Return the first line of the listing below and all the lines after it through the one containing "### Path Parameters", exactly, without pictures.

→ **RECORDS**

= = = = = = =

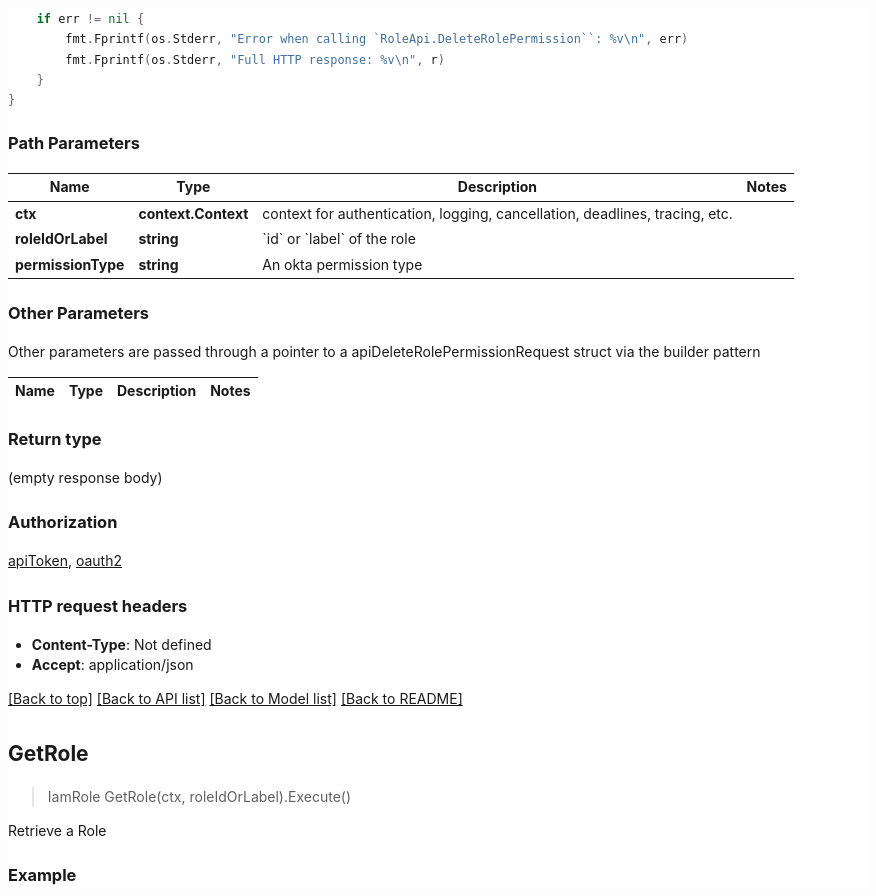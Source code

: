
 ```go
    if err != nil {
        fmt.Fprintf(os.Stderr, "Error when calling `RoleApi.DeleteRolePermission``: %v\n", err)
        fmt.Fprintf(os.Stderr, "Full HTTP response: %v\n", r)
    }
}
```

### Path Parameters


Name | Type | Description  | Notes
------------- | ------------- | ------------- | -------------
**ctx** | **context.Context** | context for authentication, logging, cancellation, deadlines, tracing, etc.
**roleIdOrLabel** | **string** | &#x60;id&#x60; or &#x60;label&#x60; of the role | 
**permissionType** | **string** | An okta permission type | 

### Other Parameters

Other parameters are passed through a pointer to a apiDeleteRolePermissionRequest struct via the builder pattern


Name | Type | Description  | Notes
------------- | ------------- | ------------- | -------------



### Return type

 (empty response body)

### Authorization

[apiToken](../README.md#apiToken), [oauth2](../README.md#oauth2)

### HTTP request headers

- **Content-Type**: Not defined
- **Accept**: application/json

[[Back to top]](#) [[Back to API list]](../README.md#documentation-for-api-endpoints)
[[Back to Model list]](../README.md#documentation-for-models)
[[Back to README]](../README.md)


## GetRole

> IamRole GetRole(ctx, roleIdOrLabel).Execute()

Retrieve a Role



### Example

= = = = = = =

→ **REPLY TO THE TASK**
Source code

:
 ```go
    if err != nil {
        fmt.Fprintf(os.Stderr, "Error when calling `RoleApi.DeleteRolePermission``: %v\n", err)
        fmt.Fprintf(os.Stderr, "Full HTTP response: %v\n", r)
    }
}
```

### Path Parameters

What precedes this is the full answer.